Dovey Johnson Roundtree, a Washington criminal defense attorney who championed desegregation and who served as an inspiration for young black lawyers, died Monday in Charlotte, North Carolina, multiple outlets reports. She was 104.

She died from complications from Alzheimer’s, her cousin and law partner, Jerry L. Hunter told the Washington Post. 

Roundtree often took on cases where she defended mostly Black clients during her near 50 years as a lawyer.

“As a woman, and as a woman of color in an age when black lawyers had to leave the courthouse to use the bathrooms, she dared to practice before the bar of justice and was unflinching,” Katie McCabe, the co-author of Ms. Roundtree’s memoir, Justice Older Than the Law told the New York Times. “She was a one-woman Legal Aid Society before people used that term.”

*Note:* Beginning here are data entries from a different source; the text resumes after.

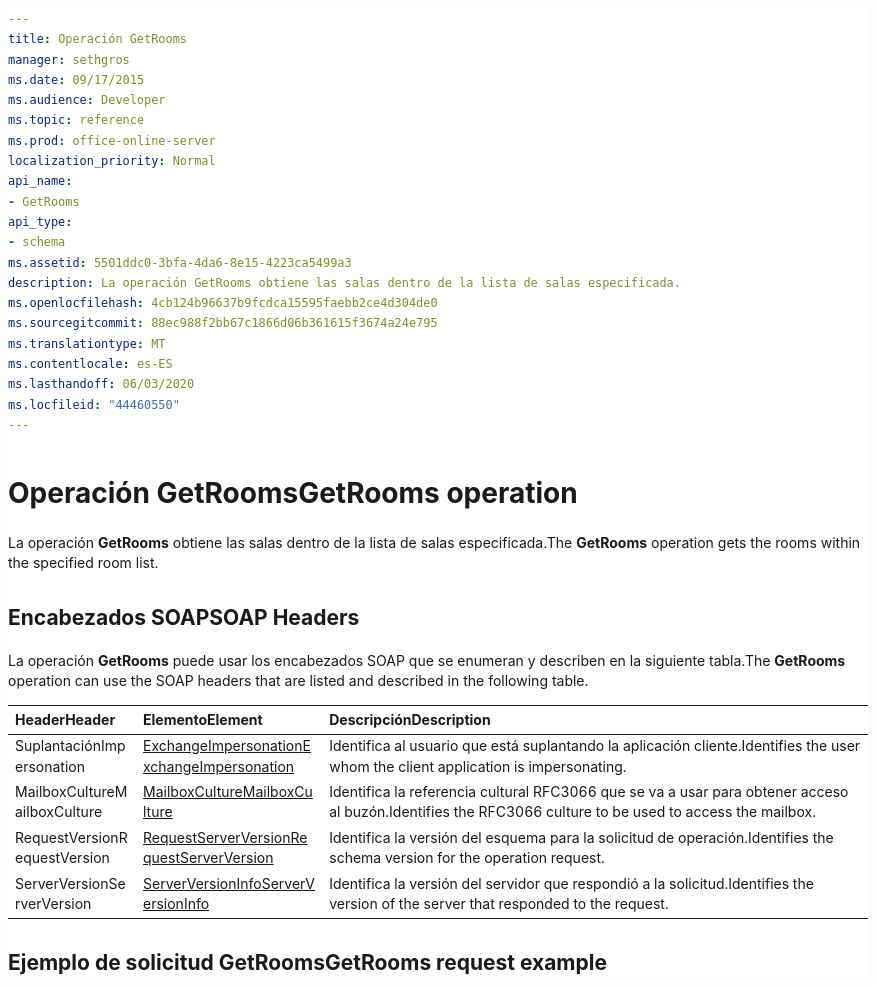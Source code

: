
 ```yaml
---
title: Operación GetRooms
manager: sethgros
ms.date: 09/17/2015
ms.audience: Developer
ms.topic: reference
ms.prod: office-online-server
localization_priority: Normal
api_name:
- GetRooms
api_type:
- schema
ms.assetid: 5501ddc0-3bfa-4da6-8e15-4223ca5499a3
description: La operación GetRooms obtiene las salas dentro de la lista de salas especificada.
ms.openlocfilehash: 4cb124b96637b9fcdca15595faebb2ce4d304de0
ms.sourcegitcommit: 88ec988f2bb67c1866d06b361615f3674a24e795
ms.translationtype: MT
ms.contentlocale: es-ES
ms.lasthandoff: 06/03/2020
ms.locfileid: "44460550"
---
```

# <a name="getrooms-operation"></a><span data-ttu-id="d11e2-103">Operación GetRooms</span><span class="sxs-lookup"><span data-stu-id="d11e2-103">GetRooms operation</span></span>

<span data-ttu-id="d11e2-104">La operación **GetRooms** obtiene las salas dentro de la lista de salas especificada.</span><span class="sxs-lookup"><span data-stu-id="d11e2-104">The **GetRooms** operation gets the rooms within the specified room list.</span></span> 
  
## <a name="soap-headers"></a><span data-ttu-id="d11e2-105">Encabezados SOAP</span><span class="sxs-lookup"><span data-stu-id="d11e2-105">SOAP Headers</span></span>

<span data-ttu-id="d11e2-106">La operación **GetRooms** puede usar los encabezados SOAP que se enumeran y describen en la siguiente tabla.</span><span class="sxs-lookup"><span data-stu-id="d11e2-106">The **GetRooms** operation can use the SOAP headers that are listed and described in the following table.</span></span> 
  
|<span data-ttu-id="d11e2-107">**Header**</span><span class="sxs-lookup"><span data-stu-id="d11e2-107">**Header**</span></span>|<span data-ttu-id="d11e2-108">**Elemento**</span><span class="sxs-lookup"><span data-stu-id="d11e2-108">**Element**</span></span>|<span data-ttu-id="d11e2-109">**Descripción**</span><span class="sxs-lookup"><span data-stu-id="d11e2-109">**Description**</span></span>|
|:-----|:-----|:-----|
|<span data-ttu-id="d11e2-110">Suplantación</span><span class="sxs-lookup"><span data-stu-id="d11e2-110">Impersonation</span></span>  <br/> |[<span data-ttu-id="d11e2-111">ExchangeImpersonation</span><span class="sxs-lookup"><span data-stu-id="d11e2-111">ExchangeImpersonation</span></span>](exchangeimpersonation.md) <br/> |<span data-ttu-id="d11e2-112">Identifica al usuario que está suplantando la aplicación cliente.</span><span class="sxs-lookup"><span data-stu-id="d11e2-112">Identifies the user whom the client application is impersonating.</span></span>  <br/> |
|<span data-ttu-id="d11e2-113">MailboxCulture</span><span class="sxs-lookup"><span data-stu-id="d11e2-113">MailboxCulture</span></span>  <br/> |[<span data-ttu-id="d11e2-114">MailboxCulture</span><span class="sxs-lookup"><span data-stu-id="d11e2-114">MailboxCulture</span></span>](mailboxculture.md) <br/> |<span data-ttu-id="d11e2-115">Identifica la referencia cultural RFC3066 que se va a usar para obtener acceso al buzón.</span><span class="sxs-lookup"><span data-stu-id="d11e2-115">Identifies the RFC3066 culture to be used to access the mailbox.</span></span>  <br/> |
|<span data-ttu-id="d11e2-116">RequestVersion</span><span class="sxs-lookup"><span data-stu-id="d11e2-116">RequestVersion</span></span>  <br/> |[<span data-ttu-id="d11e2-117">RequestServerVersion</span><span class="sxs-lookup"><span data-stu-id="d11e2-117">RequestServerVersion</span></span>](requestserverversion.md) <br/> |<span data-ttu-id="d11e2-118">Identifica la versión del esquema para la solicitud de operación.</span><span class="sxs-lookup"><span data-stu-id="d11e2-118">Identifies the schema version for the operation request.</span></span>  <br/> |
|<span data-ttu-id="d11e2-119">ServerVersion</span><span class="sxs-lookup"><span data-stu-id="d11e2-119">ServerVersion</span></span>  <br/> |[<span data-ttu-id="d11e2-120">ServerVersionInfo</span><span class="sxs-lookup"><span data-stu-id="d11e2-120">ServerVersionInfo</span></span>](serverversioninfo.md) <br/> |<span data-ttu-id="d11e2-121">Identifica la versión del servidor que respondió a la solicitud.</span><span class="sxs-lookup"><span data-stu-id="d11e2-121">Identifies the version of the server that responded to the request.</span></span>  <br/> |
   
## <a name="getrooms-request-example"></a><span data-ttu-id="d11e2-122">Ejemplo de solicitud GetRooms</span><span class="sxs-lookup"><span data-stu-id="d11e2-122">GetRooms request example</span></span>
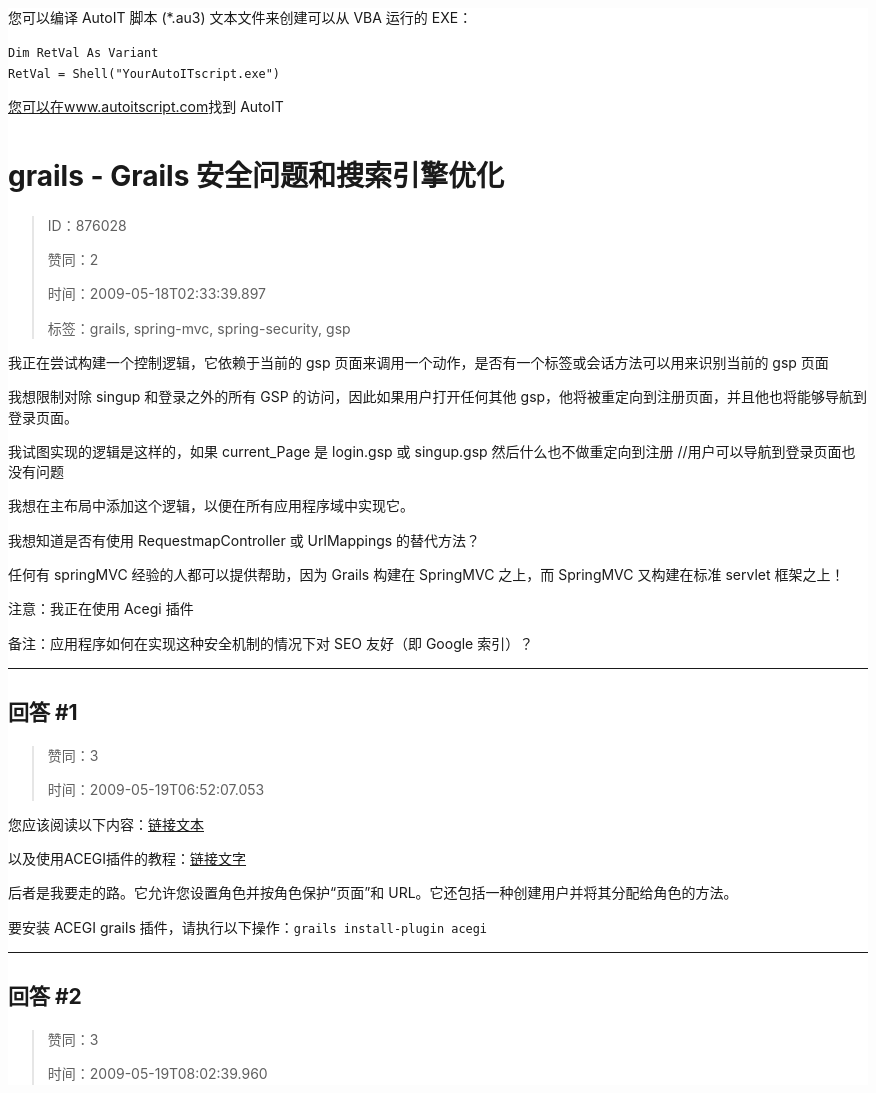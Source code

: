 您可以编译 AutoIT 脚本 (*.au3) 文本文件来创建可以从 VBA 运行的 EXE：

```
Dim RetVal As Variant
RetVal = Shell("YourAutoITscript.exe") 
```

[您可以在www.autoitscript.com](http://www.autoitscript.com/ "www.autoitscript.com")找到 AutoIT

# grails - Grails 安全问题和搜索引擎优化

> ID：876028
> 
> 赞同：2
> 
> 时间：2009-05-18T02:33:39.897
> 
> 标签：grails, spring-mvc, spring-security, gsp

我正在尝试构建一个控制逻辑，它依赖于当前的 gsp 页面来调用一个动作，是否有一个标签或会话方法可以用来识别当前的 gsp 页面

我想限制对除 singup 和登录之外的所有 GSP 的访问，因此如果用户打开任何其他 gsp，他将被重定向到注册页面，并且他也将能够导航到登录页面。

我试图实现的逻辑是这样的，如果 current_Page 是 login.gsp 或 singup.gsp 然后什么也不做重定向到注册 //用户可以导航到登录页面也没有问题

我想在主布局中添加这个逻辑，以便在所有应用程序域中实现它。

我想知道是否有使用 RequestmapController 或 UrlMappings 的替代方法？

任何有 springMVC 经验的人都可以提供帮助，因为 Grails 构建在 SpringMVC 之上，而 SpringMVC 又构建在标准 servlet 框架之上！

注意：我正在使用 Acegi 插件

备注：应用程序如何在实现这种安全机制的情况下对 SEO 友好（即 Google 索引）？

* * *

## 回答 #1

> 赞同：3
> 
> 时间：2009-05-19T06:52:07.053

您应该阅读以下内容：[链接文本](http://www.grails.org/AcegiSecurity%20Plugin%20-%20Securing%20URLs)

以及使用ACEGI插件的教程：[链接文字](http://www.grails.org/AcegiSecurity+Plugin+-+Basic+Tutorial)

后者是我要走的路。它允许您设置角色并按角色保护“页面”和 URL。它还包括一种创建用户并将其分配给角色的方法。

要安装 ACEGI grails 插件，请执行以下操作：`grails install-plugin acegi`

* * *

## 回答 #2

> 赞同：3
> 
> 时间：2009-05-19T08:02:39.960
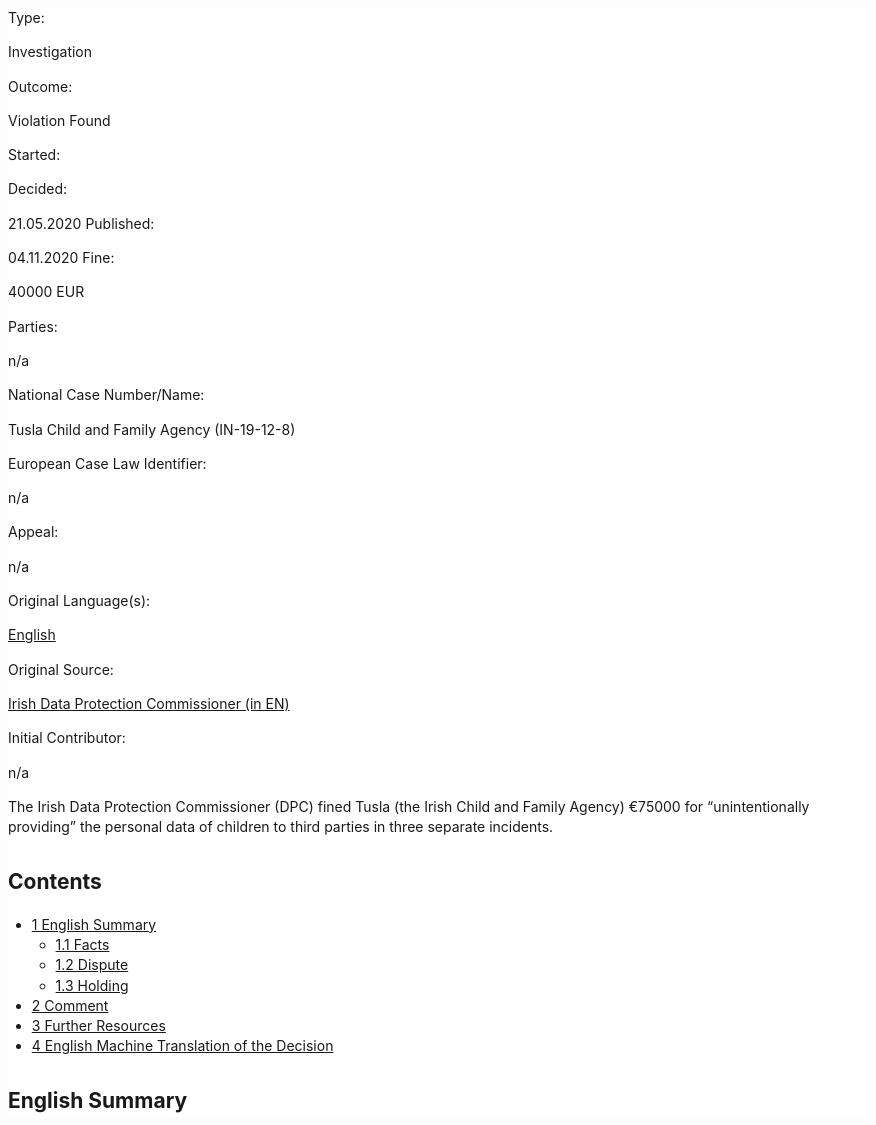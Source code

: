 Type:

Investigation

Outcome:

Violation Found

Started:

Decided:

21.05.2020 Published:

04.11.2020 Fine:

40000 EUR

Parties:

n/a

National Case Number/Name:

Tusla Child and Family Agency (IN-19-12-8)

European Case Law Identifier:

n/a

Appeal:

n/a

Original Language(s):

[English](/index.php?title=Category:English "Category:English")

Original Source:

[Irish Data Protection Commissioner (in EN)](https://www.dataprotection.ie/en/news-media/press-releases/data-protection-commission-fine-tusla-child-and-family-agency-confirmed-court)

Initial Contributor:

n/a

The Irish Data Protection Commissioner (DPC) fined Tusla (the Irish Child and Family Agency) €75000 for “unintentionally providing” the personal data of children to third parties in three separate incidents.

## Contents

*   [1 English Summary](#English_Summary)
    *   [1.1 Facts](#Facts)
    *   [1.2 Dispute](#Dispute)
    *   [1.3 Holding](#Holding)
*   [2 Comment](#Comment)
*   [3 Further Resources](#Further_Resources)
*   [4 English Machine Translation of the Decision](#English_Machine_Translation_of_the_Decision)

## English Summary
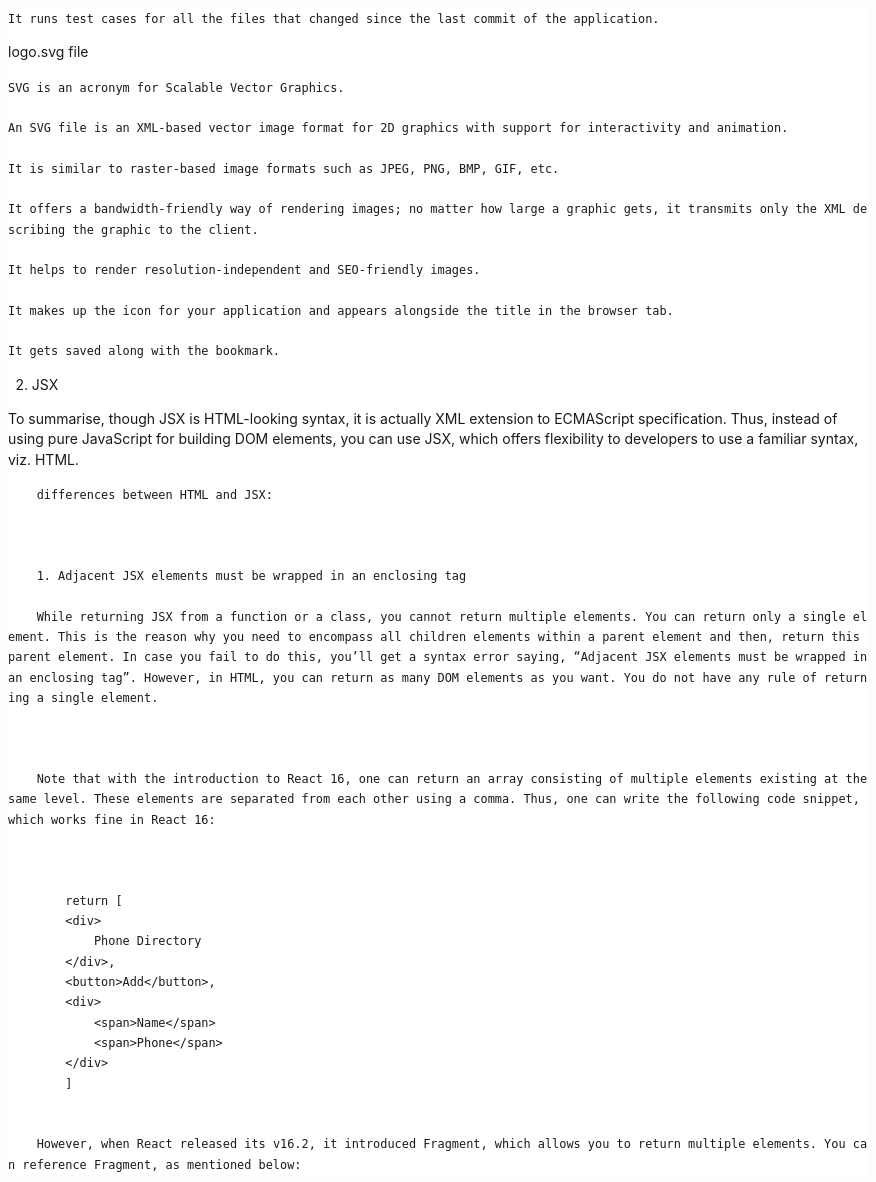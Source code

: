     It runs test cases for all the files that changed since the last commit of the application.

 

logo.svg file

    SVG is an acronym for Scalable Vector Graphics.

    An SVG file is an XML-based vector image format for 2D graphics with support for interactivity and animation.

    It is similar to raster-based image formats such as JPEG, PNG, BMP, GIF, etc.

    It offers a bandwidth-friendly way of rendering images; no matter how large a graphic gets, it transmits only the XML describing the graphic to the client.

    It helps to render resolution-independent and SEO-friendly images.

    It makes up the icon for your application and appears alongside the title in the browser tab.

    It gets saved along with the bookmark.


2. JSX

To summarise, though JSX is HTML-looking syntax, it is actually XML extension to ECMAScript specification. Thus, instead of using pure JavaScript for building DOM elements, you can use JSX, which offers flexibility to developers to use a familiar syntax, viz. HTML.


        differences between HTML and JSX:

        

        1. Adjacent JSX elements must be wrapped in an enclosing tag

        While returning JSX from a function or a class, you cannot return multiple elements. You can return only a single element. This is the reason why you need to encompass all children elements within a parent element and then, return this parent element. In case you fail to do this, you’ll get a syntax error saying, “Adjacent JSX elements must be wrapped in an enclosing tag”. However, in HTML, you can return as many DOM elements as you want. You do not have any rule of returning a single element.

        

        Note that with the introduction to React 16, one can return an array consisting of multiple elements existing at the same level. These elements are separated from each other using a comma. Thus, one can write the following code snippet, which works fine in React 16:

        

            return [
            <div>
                Phone Directory
            </div>,
            <button>Add</button>,
            <div>
                <span>Name</span>
                <span>Phone</span>
            </div>
            ]


        However, when React released its v16.2, it introduced Fragment, which allows you to return multiple elements. You can reference Fragment, as mentioned below:
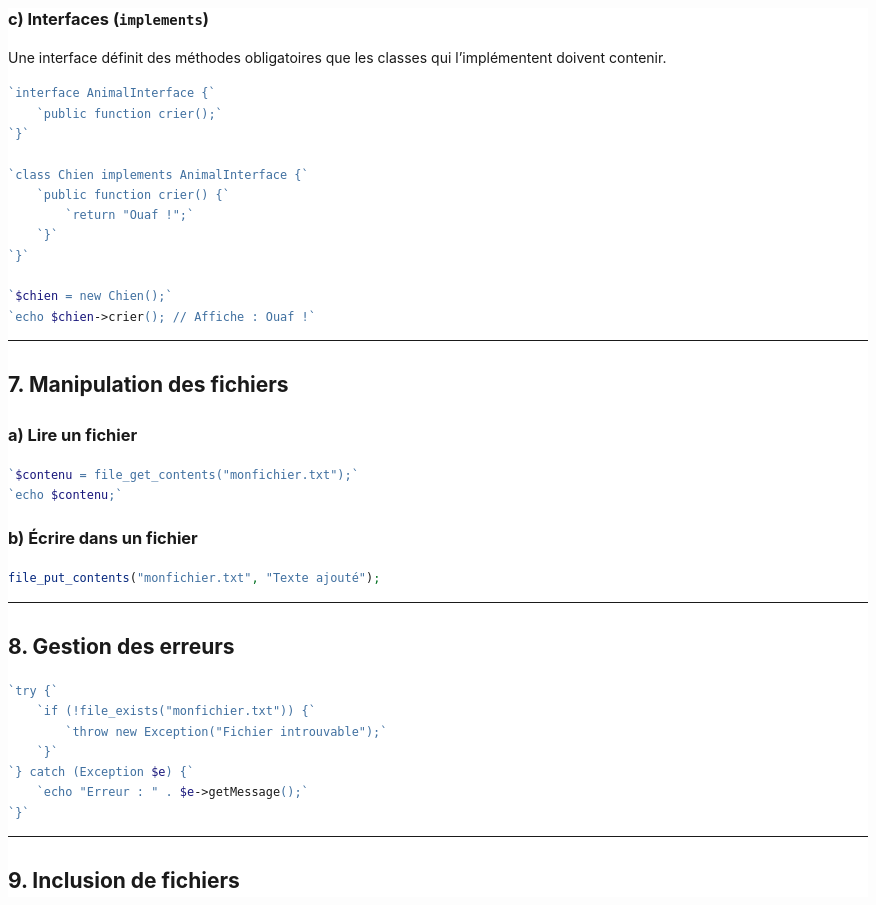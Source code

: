 ### **c) Interfaces (**`implements`**)**

Une interface définit des méthodes obligatoires que les classes qui l’implémentent doivent contenir.

```php
`interface AnimalInterface {`
    `public function crier();`
`}`

`class Chien implements AnimalInterface {`
    `public function crier() {`
        `return "Ouaf !";`
    `}`
`}`

`$chien = new Chien();`
`echo $chien->crier(); // Affiche : Ouaf !`
```

* * *

## **7\. Manipulation des fichiers**

### **a) Lire un fichier**

```php
`$contenu = file_get_contents("monfichier.txt");`
`echo $contenu;`
```

### **b) Écrire dans un fichier**

```php
file_put_contents("monfichier.txt", "Texte ajouté");
```

* * *

## **8\. Gestion des erreurs**

```php
`try {`
    `if (!file_exists("monfichier.txt")) {`
        `throw new Exception("Fichier introuvable");`
    `}`
`} catch (Exception $e) {`
    `echo "Erreur : " . $e->getMessage();`
`}`
```

* * *

## **9\. Inclusion de fichiers**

One of her most prominent cases involved a Black day laborer accused of killing a White woman, Mary Pinchot Meter, in 1964, who reportedly had an affair with President John F. Kennedy. She got him acquitted.

“I think in the black community there was a feeling that even if Crump was innocent, he was a dead duck,” she said in the 1998 book A Very Private Woman. “Even if he didn’t do it, he’s guilty. I took that as a personal challenge. I was caught up in civil rights, heart, body, and soul, but I felt law was one vehicle that would bring remedy.”

On top of her work defending predominantly poor African-Americans, she also took on landmark Civil Rights cases involving interstate desegregation.